The gravitational potential energy formula PE = mgh calculates stored energy based on height.
Essential for energy conservation problems.

The Formula

PE = mgh

Gravitational potential energy is the energy stored in an object due to its height above a reference point. The higher the object, the more potential energy it has.

Variables

SymbolMeaning
PEPotential energy (measured in joules, J)
mMass of the object (measured in kilograms, kg)
gAcceleration due to gravity (9.81 m/s² on Earth)
hHeight above the reference point (measured in meters, m)

Example 1

A 5 kg book sits on a shelf 2.5 m above the floor. What is its potential energy?

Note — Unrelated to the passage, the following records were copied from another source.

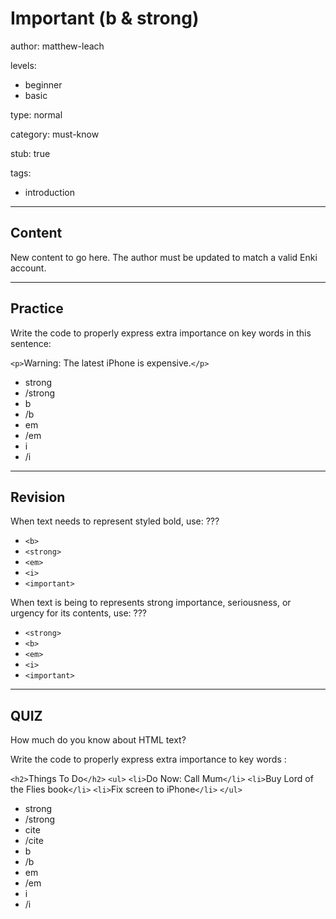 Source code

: # Important (b & strong)
author: matthew-leach

levels:
  - beginner
  - basic

type: normal

category: must-know

stub: true


tags:
  - introduction


---
## Content

New content to go here. The author must be updated to match a valid Enki account.

---
## Practice

Write the code to properly express extra importance on key words in this sentence: 

`<p>`<???>Warning<???>: The latest <???>iPhone<???> is expensive.`</p>` 

* strong
* /strong
* b
* /b
* em
* /em
* i
* /i


---
## Revision

When text needs to represent styled bold, use: ???

* `<b>`
* `<strong>`
* `<em>`
* `<i>`
* `<important>`

When text is being to represents strong importance, seriousness, or urgency for its contents, use: ???

* `<strong>`
* `<b>`
* `<em>`
* `<i>`
* `<important>`

---
## QUIZ

How much do you know about HTML text?

Write the code to properly express extra importance to key words : 

`<h2>`Things To Do`</h2>`
`<ul>`
  `<li>`<???>Do Now:<???> Call Mum`</li>`
  `<li>`Buy <???>Lord of the Flies<???> book`</li>`
  `<li>`Fix screen to <???>iPhone<???>`</li>`
`</ul>`

* strong
* /strong
* cite
* /cite
* b
* /b
* em
* /em
* i
* /i

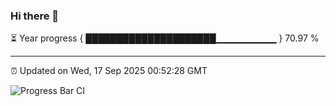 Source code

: ### Hi there 👋

⏳ Year progress { █████████████████████▁▁▁▁▁▁▁▁▁ } 70.97 %

---

⏰ Updated on Wed, 17 Sep 2025 00:52:28 GMT

![Progress Bar CI](https://github.com/Shyam-Makwana/GitHub-Actions-Demo/workflows/Progress%20Bar%20CI/badge.svg)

Identify the values: m = 5 kg, g = 9.81 m/s², h = 2.5 m

Apply the formula: PE = mgh = 5 × 9.81 × 2.5

PE = 122.625 J (approximately 122.6 J)

Example 2

A roller coaster car has 294,300 J of potential energy at the top of a 30 m hill. What is the mass of the car?

Rearrange: m = PE / (gh)

m = 294,300 / (9.81 × 30) = 294,300 / 294.3

m = 1,000 kg

When to Use It

Use the potential energy formula when dealing with objects at height.

  • Calculating stored energy before an object falls
  • Energy conservation problems (PE converting to KE)
  • Determining the height needed to achieve a certain energy
  • Roller coasters, waterfalls, falling objects, and lifting problems

Key Notes

  • Gravitational PE: PE = mgh: m is mass (kg), g ≈ 9.81 m/s² (surface gravity), h is height above the reference level (m). The reference level (h = 0) can be chosen at any convenient point — only changes in PE are physically meaningful.
  • Elastic (spring) PE: PE = ½kx²: For a spring with constant k compressed or stretched by distance x. Unlike gravitational PE, elastic PE is always positive because it depends on x² — the spring stores energy whether stretched or compressed.
  • Conservation of mechanical energy: In the absence of friction, KE + PE = constant. A falling object converts gravitational PE to kinetic energy. At the lowest point, PE is minimum and KE is maximum.
  • PE is relative, not absolute: Only differences in PE matter — PE = mgh at a cliff edge means nothing until you define the reference height. Setting PE = 0 at the ground is conventional but not required.
  • Gravitational PE at large distances: At heights comparable to Earth's radius, PE = −GMm/r (negative because it's attractive). Near the surface, the simpler PE = mgh is a linear approximation valid for h ≪ R_Earth.